Speaking of telephones, if you were to make a Venn diagram of typewriter collectors and telephone collectors, I would fall smack dab at the intersection. While I do have a Model 500, a Princess, and a Trimline phone (also designed by Dreyfuss), I chose to pair this 1948 QDL with a matching 1948 Western Electric Model 302:
This particular model is known as the Lucy Phone, because it is the phone that Lucy always used in the television series I Love Lucy (not to mention Ricky, Fred, and Ethel).
Wait a minute - a rotary phone? Is that just a prop? A decoration?
No, it actually works, and I don't even have a landline! Several years ago, our POTS (plain old telephone service, i.e. analog landline) switched to digital. It stopped supporting rotary dial, digital compression took away the signal quality, it no longer worked properly if the power went out, and the price went way up. So, I cancelled the service. Why is it that we always seem to lose more than we gain, in the name of "progress"? By the way, did you know that the opposite of PROgress is CONgress? 😉
What to do, then, with all these old, wired analog phones? Cell2Jack to the rescue!
This little box lets you take any cellular phone with a Bluetooth connection (Android, iOS, or other) and turn it into your own private POTS service. You can plug any analog phone (rotary dial or Touch-Tone) into the RJ-11 phone jack and use it just like a landline. Add an extension or two if you want. It will ring the phone(s) when a call comes in. Pick up the receiver, and you even get a dial tone! This thing is amazing!
Of course, you don't get the same audio clarity as with an end-to-end analog connection. Your calls are still routed over the digital network. But, the sound quality coming through the analog telephone is still a heck of a lot better than it is when holding a slab of glass to your ear. I've also been told that it sounds very good on the other end as well. And there's that authenticity of an actual, mechanical telephone bell ringing that just can't be simulated with a tiny smartphone speaker.
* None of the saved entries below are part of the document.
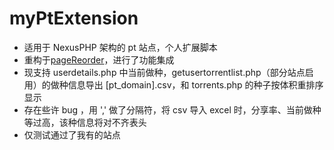 # myPtExtension
- 适用于 NexusPHP 架构的 pt 站点，个人扩展脚本
- 重构于[pageReorder](https://github.com/yqhapi/pageReorder)，进行了功能集成
- 现支持 userdetails.php 中当前做种，getusertorrentlist.php（部分站点启用）的做种信息导出 [pt_domain].csv，和 torrents.php 的种子按体积重排序显示
- 存在些许 bug ，用 ',' 做了分隔符，将 csv  导入 excel 时，分享率、当前做种等过高，该种信息将对不齐表头
- 仅测试通过了我有的站点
One unexpected surprise was to discover how many people today have no idea how to use a rotary phone. If you're over 50, that may seem incredible, but it's true! Some don't even know what a dial tone sounds like. Have a look at these:
As a public service, here is a 1940 instructional film from Bell Telephone that details how to use the new-fangled rotary dial:
Finally, you can use a more modern Touch-Tone phone and forego the rotary dial altogether. Imagine putting some of those novelty phones of a few decades ago back into service!